__YOUR GOAL__. Starting at the top of the records below, write out each line exactly as it stands, stopping after the line with "ಕಟ್ಟಿ-ಬಿಗಿ-ದಿಹ"; exclude the pictures.

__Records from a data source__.

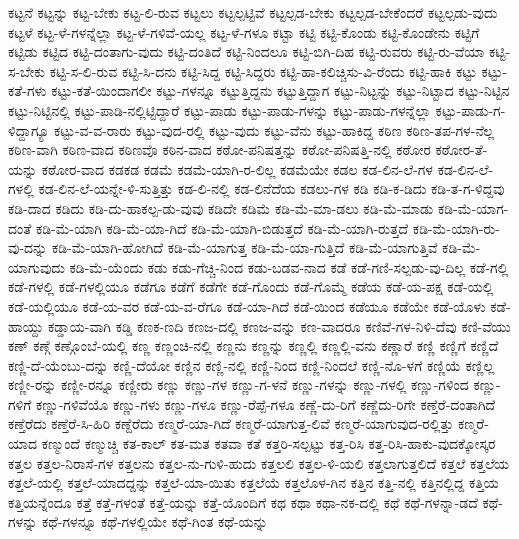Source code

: {ಕಟ್ಟನೆ
ಕಟ್ಟನ್ನು
ಕಟ್ಟ-ಬೇಕು
ಕಟ್ಟ-ಲಿ-ರುವ
ಕಟ್ಟಲು
ಕಟ್ಟಲ್ಪಟ್ಟಿವೆ
ಕಟ್ಟಲ್ಪಡ-ಬೇಕು
ಕಟ್ಟಲ್ಪಡ-ಬೇಕೆಂದರೆ
ಕಟ್ಟಲ್ಪಡು-ವುದು
ಕಟ್ಟಳೆ
ಕಟ್ಟ-ಳೆ-ಗಳನ್ನೆಲ್ಲಾ
ಕಟ್ಟ-ಳೆ-ಗಳಿವೆ-ಯಲ್ಲ
ಕಟ್ಟ-ಳೆ-ಗಳೂ
ಕಟ್ಟಾ
ಕಟ್ಟಿ
ಕಟ್ಟಿ-ಕೊಂಡು
ಕಟ್ಟಿ-ಕೊಂಡೇನು
ಕಟ್ಟಿಗೆ
ಕಟ್ಟಿಡು
ಕಟ್ಟಿದ
ಕಟ್ಟಿ-ದಂತಾಗು-ವುದು
ಕಟ್ಟಿ-ದಂತಿದೆ
ಕಟ್ಟಿ-ನಿಂದಲೂ
ಕಟ್ಟಿ-ಬಿಗಿ-ದಿಹ
ಕಟ್ಟಿ-ರುವರು
ಕಟ್ಟಿ-ರು-ವೆಯಾ
ಕಟ್ಟಿ-ಸ-ಬೇಕು
ಕಟ್ಟಿ-ಸ-ಲಿ-ರುವ
ಕಟ್ಟಿ-ಸಿ-ದನು
ಕಟ್ಟಿ-ಸಿದ್ದ
ಕಟ್ಟಿ-ಸಿದ್ದರು
ಕಟ್ಟಿ-ಹಾ-ಕಲಿಚ್ಚಿಸು-ವಿ-ರೆಂದು
ಕಟ್ಟಿ-ಹಾಕಿ
ಕಟ್ಟು
ಕಟ್ಟು-ಕತೆ-ಗಳು
ಕಟ್ಟು-ಕತೆ-ಯಿಂದಾಗಲೀ
ಕಟ್ಟು-ಗಳನ್ನೂ
ಕಟ್ಟುತ್ತಿದ್ದನು
ಕಟ್ಟುತ್ತಿದ್ದಾಗ
ಕಟ್ಟು-ನಿಟ್ಟನ್ನು
ಕಟ್ಟು-ನಿಟ್ಟಾದ
ಕಟ್ಟು-ನಿಟ್ಟಿನ
ಕಟ್ಟು-ನಿಟ್ಟಿನಲ್ಲಿ
ಕಟ್ಟು-ಪಾಡಿ-ನಲ್ಲಿಟ್ಟಿದ್ದಾರೆ
ಕಟ್ಟು-ಪಾಡು
ಕಟ್ಟು-ಪಾಡು-ಗಳನ್ನು
ಕಟ್ಟು-ಪಾಡು-ಗಳನ್ನೆಲ್ಲಾ
ಕಟ್ಟು-ಪಾಡು-ಗ-ಳಿದ್ದಾಗ್ಯೂ
ಕಟ್ಟು-ವ-ವ-ರಾರು
ಕಟ್ಟು-ವುದ-ರಲ್ಲಿ
ಕಟ್ಟು-ವುದು
ಕಟ್ಟು-ವೆನು
ಕಟ್ಟು-ಹಾಕಿದ್ದ
ಕಠಿಣ
ಕಠಿಣ-ತಪ-ಗಳ-ನೆಲ್ಲ
ಕಠಿಣ-ವಾಗಿ
ಕಠಿಣ-ವಾದ
ಕಠಿಣವೊ
ಕಠಿನ-ವಾದ
ಕಠೋ-ಪನಿಷತ್ತನ್ನು
ಕಠೋ-ಪನಿಷತ್ತಿ-ನಲ್ಲಿ
ಕಠೋರ
ಕಠೋರ-ತೆ-ಯನ್ನು
ಕಠೋರ-ವಾದ
ಕಡಕಡ
ಕಡಮೆ
ಕಡಮೆ-ಯಾಗಿ-ರ-ಲಿಲ್ಲ
ಕಡಮೆಯೇ
ಕಡಲ
ಕಡ-ಲಿನ-ಲೆ-ಗಳ
ಕಡ-ಲಿನ-ಲೆ-ಗಳಲ್ಲಿ
ಕಡ-ಲಿನ-ಲೆ-ಯನ್ನೇ-ಳಿ-ಸುತ್ತಿತ್ತು
ಕಡ-ಲಿ-ನಲ್ಲಿ
ಕಡ-ಲಿನೆದೆಯ
ಕಡಲು-ಗಳ
ಕಡಿ
ಕಡಿ-ಕ-ಡಿದು
ಕಡಿ-ತ-ಗ-ಳಿದ್ದವು
ಕಡಿ-ದಾದ
ಕಡಿದು
ಕಡಿ-ದು-ಹಾಕಲ್ಪ-ಡು-ವುವು
ಕಡಿದೇ
ಕಡಿಮೆ
ಕಡಿ-ಮೆ-ಮಾ-ಡಲು
ಕಡಿ-ಮೆ-ಮಾಡು
ಕಡಿ-ಮೆ-ಯಾಗ-ದಂತೆ
ಕಡಿ-ಮೆ-ಯಾಗಿ
ಕಡಿ-ಮೆ-ಯಾ-ಗಿದೆ
ಕಡಿ-ಮೆ-ಯಾಗಿ-ಬಿಡುತ್ತದೆ
ಕಡಿ-ಮೆ-ಯಾಗಿ-ರುತ್ತದೆ
ಕಡಿ-ಮೆ-ಯಾಗಿ-ರು-ವು-ದನ್ನು
ಕಡಿ-ಮೆ-ಯಾಗಿ-ಹೋಗಿದೆ
ಕಡಿ-ಮೆ-ಯಾಗುತ್ತ
ಕಡಿ-ಮೆ-ಯಾ-ಗುತ್ತಿದೆ
ಕಡಿ-ಮೆ-ಯಾಗುತ್ತಿವೆ
ಕಡಿ-ಮೆ-ಯಾಗುವುದು
ಕಡಿ-ಮೆ-ಯೆಂದು
ಕಡು
ಕಡು-ಗೆಚ್ಚಿ-ನಿಂದ
ಕಡು-ಬಡವ-ನಾದ
ಕಡೆ
ಕಡೆ-ಗಣಿ-ಸಲ್ಪಡು-ವು-ದಿಲ್ಲ
ಕಡೆ-ಗಲ್ಲಿ
ಕಡೆ-ಗಳಲ್ಲಿ
ಕಡೆ-ಗಳಲ್ಲಿಯೂ
ಕಡೆಗೂ
ಕಡೆಗೆ
ಕಡೆಗೇ
ಕಡೆ-ಗೊಂದು
ಕಡೆ-ಗೊಮ್ಮೆ
ಕಡೆಯ
ಕಡೆ-ಯ-ಪಕ್ಷ
ಕಡೆ-ಯಲ್ಲಿ
ಕಡೆ-ಯಲ್ಲಿಯೂ
ಕಡೆ-ಯ-ವರ
ಕಡೆ-ಯ-ವ-ರೆಗೂ
ಕಡೆ-ಯಾ-ಗಿದೆ
ಕಡೆ-ಯಿಂದ
ಕಡೆಯೂ
ಕಡೆಯೇ
ಕಡೆ-ಯೊಳು
ಕಡೆ-ಹಾಯ್ದು
ಕಡ್ಡಾಯ-ವಾಗಿ
ಕಡ್ಡಿ
ಕಣಕ-ಣದಿ
ಕಣಜ-ದಲ್ಲಿ
ಕಣಜ-ವನ್ನು
ಕಣ-ವಾದರೂ
ಕಣಿವೆ-ಗಳ-ನಿಳಿ-ದೆವು
ಕಣಿ-ವೆಯು
ಕಣ್
ಕಣ್ಗೆ
ಕಣ್ಗೊಂಬೆ-ಯಲ್ಲಿ
ಕಣ್ಣ
ಕಣ್ಣಂಚಿ-ನಲ್ಲಿ
ಕಣ್ಣನು
ಕಣ್ಣನ್ನು
ಕಣ್ಣಲ್ಲಿ
ಕಣ್ಣಲ್ಲಿ-ವನು
ಕಣ್ಣಾರೆ
ಕಣ್ಣಿ
ಕಣ್ಣಿಗೆ
ಕಣ್ಣಿದೆ
ಕಣ್ಣಿ-ದೆ-ಯೆಂಬು-ದನ್ನು
ಕಣ್ಣಿ-ದೆಯೋ
ಕಣ್ಣಿನ
ಕಣ್ಣಿ-ನಲ್ಲಿ
ಕಣ್ಣಿ-ನಿಂದ
ಕಣ್ಣಿ-ನಿಂದಲೆ
ಕಣ್ಣಿ-ನೊ-ಳಗೆ
ಕಣ್ಣಿಯೆ
ಕಣ್ಣಿಲ್ಲ
ಕಣ್ಣೀ-ರನ್ನು
ಕಣ್ಣೀ-ರನ್ನೂ
ಕಣ್ಣೀರು
ಕಣ್ಣು
ಕಣ್ಣು-ಗಳ
ಕಣ್ಣು-ಗ-ಳನೆ
ಕಣ್ಣು-ಗಳನ್ನು
ಕಣ್ಣು-ಗಳಲ್ಲಿ
ಕಣ್ಣು-ಗಳಿಂದ
ಕಣ್ಣು-ಗಳಿಗೆ
ಕಣ್ಣು-ಗಳಿವೆಯೊ
ಕಣ್ಣು-ಗಳು
ಕಣ್ಣು-ಗಳೂ
ಕಣ್ಣು-ರೆಪ್ಪೆ-ಗಳೂ
ಕಣ್ಣೆ-ದು-ರಿಗೆ
ಕಣ್ಣೆದು-ರಿಗೇ
ಕಣ್ತೆರೆ-ದಂತಾಗಿದೆ
ಕಣ್ತೆರೆದು
ಕಣ್ತೆರೆ-ಸಿ-ಹಿರಿ
ಕಣ್ದೆರೆದು
ಕಣ್ಮರೆ-ಯಾ-ಗಿದೆ
ಕಣ್ಮರೆ-ಯಾಗುತ್ತ-ಲಿವೆ
ಕಣ್ಮರೆ-ಯಾಗುವುದ-ರಲ್ಲಿತ್ತು
ಕಣ್ಮರೆ-ಯಾದ
ಕಣ್ಮುಂದೆ
ಕಣ್ಮುಚ್ಚಿ
ಕತ-ಕಾಲ್
ಕತ-ಮತ
ಕತವಾ
ಕತೆ
ಕತ್ತರಿ-ಸಲ್ಪಟ್ಟು
ಕತ್ತ-ರಿಸಿ
ಕತ್ತ-ರಿಸಿ-ಹಾಕು-ವುದಕ್ಕೋಸ್ಕರ
ಕತ್ತಲ
ಕತ್ತಲ-ನಿರಾಸೆ-ಗಳ
ಕತ್ತಲನು
ಕತ್ತಲ-ನು-ಗುಳಿ-ಹುದು
ಕತ್ತಲಲಿ
ಕತ್ತಲ-ಳಿ-ಯಲಿ
ಕತ್ತಲಾಗುತ್ತಲಿದೆ
ಕತ್ತಲೆ
ಕತ್ತಲೆಯ
ಕತ್ತಲೆ-ಯಲ್ಲಿ
ಕತ್ತಲೆ-ಯಾದದ್ದನ್ನು
ಕತ್ತಲೆ-ಯಾ-ಯಿತು
ಕತ್ತಲೆಯೆ
ಕತ್ತಲೊಳ-ಗಿನ
ಕತ್ತಿನ
ಕತ್ತಿ-ನಲ್ಲಿ
ಕತ್ತಿನಲ್ಲಿದ್ದ
ಕತ್ತಿಯ
ಕತ್ತಿಯನ್ನೆಂದೂ
ಕತ್ತೆ
ಕತ್ತೆ-ಗಳಂತೆ
ಕತ್ತೆ-ಯನ್ನು
ಕತ್ತೆ-ಯೊಂದಿಗೆ
ಕಥ
ಕಥಾ
ಕಥಾ-ನಕ-ದಲ್ಲಿ
ಕಥೆ
ಕಥೆ-ಗಳನ್ನಾ-ಡದೆ
ಕಥೆ-ಗಳನ್ನು
ಕಥೆ-ಗಳನ್ನೂ
ಕಥೆ-ಗಳಲ್ಲಿಯೇ
ಕಥೆ-ಗಿಂತ
ಕಥೆ-ಯನ್ನು
}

__RESPONSE TO THIS TASK__.
Source code

: {ಕಟ್ಟನೆ
ಕಟ್ಟನ್ನು
ಕಟ್ಟ-ಬೇಕು
ಕಟ್ಟ-ಲಿ-ರುವ
ಕಟ್ಟಲು
ಕಟ್ಟಲ್ಪಟ್ಟಿವೆ
ಕಟ್ಟಲ್ಪಡ-ಬೇಕು
ಕಟ್ಟಲ್ಪಡ-ಬೇಕೆಂದರೆ
ಕಟ್ಟಲ್ಪಡು-ವುದು
ಕಟ್ಟಳೆ
ಕಟ್ಟ-ಳೆ-ಗಳನ್ನೆಲ್ಲಾ
ಕಟ್ಟ-ಳೆ-ಗಳಿವೆ-ಯಲ್ಲ
ಕಟ್ಟ-ಳೆ-ಗಳೂ
ಕಟ್ಟಾ
ಕಟ್ಟಿ
ಕಟ್ಟಿ-ಕೊಂಡು
ಕಟ್ಟಿ-ಕೊಂಡೇನು
ಕಟ್ಟಿಗೆ
ಕಟ್ಟಿಡು
ಕಟ್ಟಿದ
ಕಟ್ಟಿ-ದಂತಾಗು-ವುದು
ಕಟ್ಟಿ-ದಂತಿದೆ
ಕಟ್ಟಿ-ನಿಂದಲೂ
ಕಟ್ಟಿ-ಬಿಗಿ-ದಿಹ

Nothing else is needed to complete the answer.